Here's something I see tripping up almost every newcomer to AI tools: they either dismiss AI entirely or hand over too much control. The sweet spot? Understanding that AI works best as a research assistant, not a co-author. Think of AI the way you'd think of a tireless librarian or a sharp-eyed colleague who can find patterns in your notes, summarize dense articles, and flag gaps in your reasoning. The moment you start asking AI to write your introduction or develop your main argument, you've crossed a line—and your work starts losing the voice and insight that only you can provide.
The practical difference comes down to this: a research assistant helps you prepare, organize, and think through material, while an author makes creative and intellectual decisions that shape the final product. You might ask AI to summarize a 30-page report down to key points, generate a list of questions your research should answer, or help you see connections between sources you've collected. What you wouldn't do is ask AI to write your thesis statement or craft the narrative arc of your argument. Those choices require your judgment about what matters and why your readers should care.

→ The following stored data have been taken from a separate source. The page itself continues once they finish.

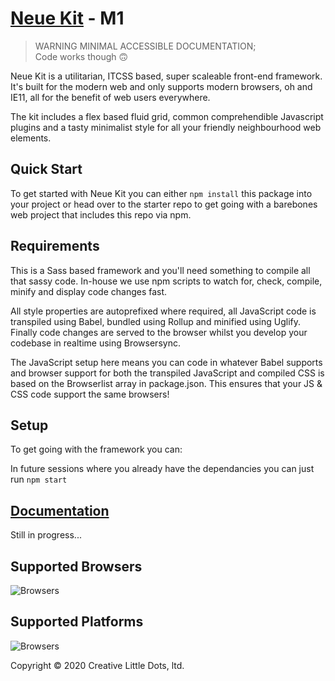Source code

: # <a href="https://neuekit.github.io/neuekit/" target="_blank">Neue Kit</a> - M1

> WARNING MINIMAL ACCESSIBLE DOCUMENTATION;  
> Code works though 🙃


Neue Kit is a utilitarian, ITCSS based, super scaleable front-end framework. It's built for the modern web and only supports modern browsers, oh and IE11, all for the benefit of web users everywhere.

The kit includes a flex based fluid grid, common comprehendible Javascript plugins and a tasty minimalist style for all your friendly neighbourhood web elements.

## Quick Start

To get started with Neue Kit you can either `npm install` this package into your project or head over to the starter repo to get going with a barebones web project that includes this repo via npm.

## Requirements

This is a Sass based framework and you'll need something to compile all that sassy code. In-house we use npm scripts to watch for, check, compile, minify and display code changes fast.

All style properties are autoprefixed where required, all JavaScript code is transpiled using Babel, bundled using Rollup and minified using Uglify. Finally code changes are served to the browser whilst you develop your codebase in realtime using Browsersync.

The JavaScript setup here means you can code in whatever Babel supports and browser support for both the transpiled JavaScript and compiled CSS is based on the Browserlist array in package.json. This ensures that your JS & CSS code support the same browsers!

## Setup

To get going with the framework you can:



In future sessions where you already have the dependancies you can just run `npm start`

## <a href="https://neuekit.github.io/neuekit/" target="_blank">Documentation</a>

Still in progress...

## Supported Browsers

![Browsers](https://neuekit.github.io/neuekit/images/browsers.svg)

## Supported Platforms

![Browsers](https://neuekit.github.io/neuekit/images/platforms.svg)

Copyright © 2020 Creative Little Dots, ltd.
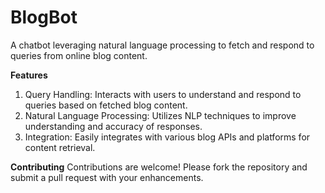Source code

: # BlogBot
A chatbot leveraging natural language processing to fetch and respond to queries from online blog content.


**Features**
1. Query Handling: Interacts with users to understand and respond to queries based on fetched blog content.
2. Natural Language Processing: Utilizes NLP techniques to improve understanding and accuracy of responses.
3. Integration: Easily integrates with various blog APIs and platforms for content retrieval.


**Contributing**
Contributions are welcome! Please fork the repository and submit a pull request with your enhancements.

This distinction also protects something crucial: your own intellectual growth. When you do the writing yourself, even when it's hard, you're actually developing as a thinker and communicator. That struggle to find the right words, to structure an idea clearly—that's where learning happens. AI can accelerate many tasks, but it can't do that part for you without shortchanging your development. The goal isn't to use AI as little as possible; it's to use it wisely so it handles the grunt work while you focus on the work only you can do.

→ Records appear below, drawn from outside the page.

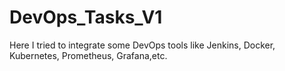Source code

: # DevOps_Tasks_V1

Here I tried to integrate some DevOps tools like Jenkins, Docker, Kubernetes, Prometheus, Grafana,etc.
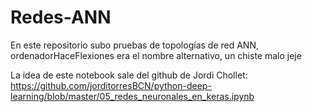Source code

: # Redes-ANN
En este repositorio subo pruebas de topologías de red ANN, ordenadorHaceFlexiones era el nombre alternativo, un chiste malo jeje

La idea de este notebook sale del github de Jordi Chollet:
https://github.com/jorditorresBCN/python-deep-learning/blob/master/05_redes_neuronales_en_keras.ipynb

Start by being honest with yourself about what you're delegating. When you open a chat window, ask: am I using this to prepare for my own writing, or am I hoping it will do the writing for me? The first approach makes you stronger. The second creates problems—especially if you're in academia, where your voice and thinking need to be unmistakably yours. Use AI to sharpen your thinking, not replace it. That boundary will serve you well throughout your career.